- **The task**:
Give every entry again, word for word and in full.

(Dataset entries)
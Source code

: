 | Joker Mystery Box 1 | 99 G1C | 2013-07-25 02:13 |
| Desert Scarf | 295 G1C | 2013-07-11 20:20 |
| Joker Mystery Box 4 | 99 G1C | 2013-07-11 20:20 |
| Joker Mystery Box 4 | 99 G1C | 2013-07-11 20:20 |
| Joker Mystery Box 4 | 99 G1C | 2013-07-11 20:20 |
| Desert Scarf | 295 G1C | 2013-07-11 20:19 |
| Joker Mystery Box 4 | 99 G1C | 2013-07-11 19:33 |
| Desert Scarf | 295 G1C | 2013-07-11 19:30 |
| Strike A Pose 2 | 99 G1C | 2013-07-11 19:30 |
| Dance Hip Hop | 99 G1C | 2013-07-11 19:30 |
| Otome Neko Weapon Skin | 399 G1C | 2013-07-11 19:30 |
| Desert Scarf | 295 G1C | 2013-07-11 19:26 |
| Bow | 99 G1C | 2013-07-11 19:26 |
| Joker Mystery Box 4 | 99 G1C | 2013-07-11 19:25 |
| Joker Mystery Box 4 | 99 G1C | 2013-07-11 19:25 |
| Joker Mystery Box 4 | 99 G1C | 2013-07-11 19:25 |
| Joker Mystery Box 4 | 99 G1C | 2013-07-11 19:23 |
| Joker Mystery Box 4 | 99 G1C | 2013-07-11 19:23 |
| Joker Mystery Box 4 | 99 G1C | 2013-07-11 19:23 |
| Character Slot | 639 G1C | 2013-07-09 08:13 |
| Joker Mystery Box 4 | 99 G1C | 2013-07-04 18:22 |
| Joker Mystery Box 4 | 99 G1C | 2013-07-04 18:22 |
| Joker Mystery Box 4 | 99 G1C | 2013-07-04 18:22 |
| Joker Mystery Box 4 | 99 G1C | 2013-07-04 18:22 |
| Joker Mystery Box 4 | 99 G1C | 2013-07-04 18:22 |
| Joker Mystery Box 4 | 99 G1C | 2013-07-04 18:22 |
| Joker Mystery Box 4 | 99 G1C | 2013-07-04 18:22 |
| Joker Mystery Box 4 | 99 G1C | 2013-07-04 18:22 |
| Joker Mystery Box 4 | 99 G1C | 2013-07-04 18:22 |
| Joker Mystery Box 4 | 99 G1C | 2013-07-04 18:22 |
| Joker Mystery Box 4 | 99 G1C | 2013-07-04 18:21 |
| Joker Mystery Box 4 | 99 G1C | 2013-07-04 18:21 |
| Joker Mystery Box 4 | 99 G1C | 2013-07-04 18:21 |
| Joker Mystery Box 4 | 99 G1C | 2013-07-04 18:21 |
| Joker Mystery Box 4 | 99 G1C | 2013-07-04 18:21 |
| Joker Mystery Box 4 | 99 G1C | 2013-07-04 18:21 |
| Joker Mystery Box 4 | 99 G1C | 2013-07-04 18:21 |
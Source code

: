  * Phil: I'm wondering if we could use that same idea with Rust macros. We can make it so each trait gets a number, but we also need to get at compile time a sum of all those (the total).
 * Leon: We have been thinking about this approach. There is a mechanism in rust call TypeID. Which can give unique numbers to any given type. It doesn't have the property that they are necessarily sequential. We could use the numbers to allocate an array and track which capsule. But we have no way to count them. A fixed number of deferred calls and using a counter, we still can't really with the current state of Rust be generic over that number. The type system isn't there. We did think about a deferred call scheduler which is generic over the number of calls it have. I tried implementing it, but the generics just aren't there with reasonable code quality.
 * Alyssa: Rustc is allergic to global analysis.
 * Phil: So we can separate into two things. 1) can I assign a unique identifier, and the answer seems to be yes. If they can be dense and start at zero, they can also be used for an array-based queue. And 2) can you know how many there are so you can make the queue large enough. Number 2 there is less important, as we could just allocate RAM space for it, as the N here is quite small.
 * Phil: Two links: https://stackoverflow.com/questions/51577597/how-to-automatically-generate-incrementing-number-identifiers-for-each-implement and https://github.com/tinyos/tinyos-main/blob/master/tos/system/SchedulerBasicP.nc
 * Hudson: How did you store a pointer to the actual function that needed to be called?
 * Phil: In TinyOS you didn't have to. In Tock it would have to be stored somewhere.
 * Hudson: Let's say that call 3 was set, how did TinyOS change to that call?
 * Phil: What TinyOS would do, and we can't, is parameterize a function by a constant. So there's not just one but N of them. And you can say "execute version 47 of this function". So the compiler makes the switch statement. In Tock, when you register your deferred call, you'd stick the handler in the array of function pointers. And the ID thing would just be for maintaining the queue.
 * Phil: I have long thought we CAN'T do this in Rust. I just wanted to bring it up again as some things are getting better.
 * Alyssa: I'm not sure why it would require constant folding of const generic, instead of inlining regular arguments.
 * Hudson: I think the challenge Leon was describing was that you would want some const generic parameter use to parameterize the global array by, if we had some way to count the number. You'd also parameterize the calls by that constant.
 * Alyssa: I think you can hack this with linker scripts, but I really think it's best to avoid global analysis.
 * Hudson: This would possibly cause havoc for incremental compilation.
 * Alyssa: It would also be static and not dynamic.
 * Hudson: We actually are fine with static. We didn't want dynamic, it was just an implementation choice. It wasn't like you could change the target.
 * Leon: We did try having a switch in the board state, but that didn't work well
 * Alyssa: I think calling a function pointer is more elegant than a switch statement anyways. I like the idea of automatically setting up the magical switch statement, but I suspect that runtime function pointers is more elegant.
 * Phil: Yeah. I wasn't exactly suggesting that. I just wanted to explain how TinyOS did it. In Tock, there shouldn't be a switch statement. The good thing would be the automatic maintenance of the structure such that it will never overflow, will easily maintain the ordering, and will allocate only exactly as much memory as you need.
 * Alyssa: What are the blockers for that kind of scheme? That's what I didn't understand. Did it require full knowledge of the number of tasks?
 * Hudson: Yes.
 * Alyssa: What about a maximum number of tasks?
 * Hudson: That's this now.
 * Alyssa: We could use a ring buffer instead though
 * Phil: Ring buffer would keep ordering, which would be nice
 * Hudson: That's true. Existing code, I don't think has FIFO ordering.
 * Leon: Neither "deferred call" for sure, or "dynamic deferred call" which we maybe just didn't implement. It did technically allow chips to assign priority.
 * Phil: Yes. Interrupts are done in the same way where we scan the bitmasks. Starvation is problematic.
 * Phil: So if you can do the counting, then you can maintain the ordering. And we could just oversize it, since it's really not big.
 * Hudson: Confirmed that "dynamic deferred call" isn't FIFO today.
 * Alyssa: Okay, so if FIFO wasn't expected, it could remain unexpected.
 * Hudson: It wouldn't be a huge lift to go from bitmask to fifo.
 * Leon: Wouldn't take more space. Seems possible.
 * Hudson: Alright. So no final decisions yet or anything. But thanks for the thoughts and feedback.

- **The answer**:
Source code

: | Joker Mystery Box 1 | 99 G1C | 2013-07-25 02:13 |
| Desert Scarf | 295 G1C | 2013-07-11 20:20 |
| Joker Mystery Box 4 | 99 G1C | 2013-07-11 20:20 |
| Joker Mystery Box 4 | 99 G1C | 2013-07-11 20:20 |
| Joker Mystery Box 4 | 99 G1C | 2013-07-11 20:20 |
| Desert Scarf | 295 G1C | 2013-07-11 20:19 |
| Joker Mystery Box 4 | 99 G1C | 2013-07-11 19:33 |
| Desert Scarf | 295 G1C | 2013-07-11 19:30 |
| Strike A Pose 2 | 99 G1C | 2013-07-11 19:30 |
| Dance Hip Hop | 99 G1C | 2013-07-11 19:30 |
| Otome Neko Weapon Skin | 399 G1C | 2013-07-11 19:30 |
| Desert Scarf | 295 G1C | 2013-07-11 19:26 |
| Bow | 99 G1C | 2013-07-11 19:26 |
| Joker Mystery Box 4 | 99 G1C | 2013-07-11 19:25 |
| Joker Mystery Box 4 | 99 G1C | 2013-07-11 19:25 |
| Joker Mystery Box 4 | 99 G1C | 2013-07-11 19:25 |
| Joker Mystery Box 4 | 99 G1C | 2013-07-11 19:23 |
| Joker Mystery Box 4 | 99 G1C | 2013-07-11 19:23 |
| Joker Mystery Box 4 | 99 G1C | 2013-07-11 19:23 |
| Character Slot | 639 G1C | 2013-07-09 08:13 |
| Joker Mystery Box 4 | 99 G1C | 2013-07-04 18:22 |
| Joker Mystery Box 4 | 99 G1C | 2013-07-04 18:22 |
| Joker Mystery Box 4 | 99 G1C | 2013-07-04 18:22 |
| Joker Mystery Box 4 | 99 G1C | 2013-07-04 18:22 |
| Joker Mystery Box 4 | 99 G1C | 2013-07-04 18:22 |
| Joker Mystery Box 4 | 99 G1C | 2013-07-04 18:22 |
| Joker Mystery Box 4 | 99 G1C | 2013-07-04 18:22 |
| Joker Mystery Box 4 | 99 G1C | 2013-07-04 18:22 |
| Joker Mystery Box 4 | 99 G1C | 2013-07-04 18:22 |
| Joker Mystery Box 4 | 99 G1C | 2013-07-04 18:22 |
| Joker Mystery Box 4 | 99 G1C | 2013-07-04 18:21 |
| Joker Mystery Box 4 | 99 G1C | 2013-07-04 18:21 |
| Joker Mystery Box 4 | 99 G1C | 2013-07-04 18:21 |
| Joker Mystery Box 4 | 99 G1C | 2013-07-04 18:21 |
| Joker Mystery Box 4 | 99 G1C | 2013-07-04 18:21 |
| Joker Mystery Box 4 | 99 G1C | 2013-07-04 18:21 |
| Joker Mystery Box 4 | 99 G1C | 2013-07-04 18:21 |
Source code

:  * Phil: I'm wondering if we could use that same idea with Rust macros. We can make it so each trait gets a number, but we also need to get at compile time a sum of all those (the total).
 * Leon: We have been thinking about this approach. There is a mechanism in rust call TypeID. Which can give unique numbers to any given type. It doesn't have the property that they are necessarily sequential. We could use the numbers to allocate an array and track which capsule. But we have no way to count them. A fixed number of deferred calls and using a counter, we still can't really with the current state of Rust be generic over that number. The type system isn't there. We did think about a deferred call scheduler which is generic over the number of calls it have. I tried implementing it, but the generics just aren't there with reasonable code quality.
 * Alyssa: Rustc is allergic to global analysis.
 * Phil: So we can separate into two things. 1) can I assign a unique identifier, and the answer seems to be yes. If they can be dense and start at zero, they can also be used for an array-based queue. And 2) can you know how many there are so you can make the queue large enough. Number 2 there is less important, as we could just allocate RAM space for it, as the N here is quite small.
 * Phil: Two links: https://stackoverflow.com/questions/51577597/how-to-automatically-generate-incrementing-number-identifiers-for-each-implement and https://github.com/tinyos/tinyos-main/blob/master/tos/system/SchedulerBasicP.nc
 * Hudson: How did you store a pointer to the actual function that needed to be called?
 * Phil: In TinyOS you didn't have to. In Tock it would have to be stored somewhere.
 * Hudson: Let's say that call 3 was set, how did TinyOS change to that call?
 * Phil: What TinyOS would do, and we can't, is parameterize a function by a constant. So there's not just one but N of them. And you can say "execute version 47 of this function". So the compiler makes the switch statement. In Tock, when you register your deferred call, you'd stick the handler in the array of function pointers. And the ID thing would just be for maintaining the queue.
 * Phil: I have long thought we CAN'T do this in Rust. I just wanted to bring it up again as some things are getting better.
 * Alyssa: I'm not sure why it would require constant folding of const generic, instead of inlining regular arguments.
 * Hudson: I think the challenge Leon was describing was that you would want some const generic parameter use to parameterize the global array by, if we had some way to count the number. You'd also parameterize the calls by that constant.
 * Alyssa: I think you can hack this with linker scripts, but I really think it's best to avoid global analysis.
 * Hudson: This would possibly cause havoc for incremental compilation.
 * Alyssa: It would also be static and not dynamic.
 * Hudson: We actually are fine with static. We didn't want dynamic, it was just an implementation choice. It wasn't like you could change the target.
 * Leon: We did try having a switch in the board state, but that didn't work well
 * Alyssa: I think calling a function pointer is more elegant than a switch statement anyways. I like the idea of automatically setting up the magical switch statement, but I suspect that runtime function pointers is more elegant.
 * Phil: Yeah. I wasn't exactly suggesting that. I just wanted to explain how TinyOS did it. In Tock, there shouldn't be a switch statement. The good thing would be the automatic maintenance of the structure such that it will never overflow, will easily maintain the ordering, and will allocate only exactly as much memory as you need.
 * Alyssa: What are the blockers for that kind of scheme? That's what I didn't understand. Did it require full knowledge of the number of tasks?
 * Hudson: Yes.
 * Alyssa: What about a maximum number of tasks?
 * Hudson: That's this now.
 * Alyssa: We could use a ring buffer instead though
 * Phil: Ring buffer would keep ordering, which would be nice
 * Hudson: That's true. Existing code, I don't think has FIFO ordering.
 * Leon: Neither "deferred call" for sure, or "dynamic deferred call" which we maybe just didn't implement. It did technically allow chips to assign priority.
 * Phil: Yes. Interrupts are done in the same way where we scan the bitmasks. Starvation is problematic.
 * Phil: So if you can do the counting, then you can maintain the ordering. And we could just oversize it, since it's really not big.
 * Hudson: Confirmed that "dynamic deferred call" isn't FIFO today.
 * Alyssa: Okay, so if FIFO wasn't expected, it could remain unexpected.
 * Hudson: It wouldn't be a huge lift to go from bitmask to fifo.
 * Leon: Wouldn't take more space. Seems possible.
 * Hudson: Alright. So no final decisions yet or anything. But thanks for the thoughts and feedback.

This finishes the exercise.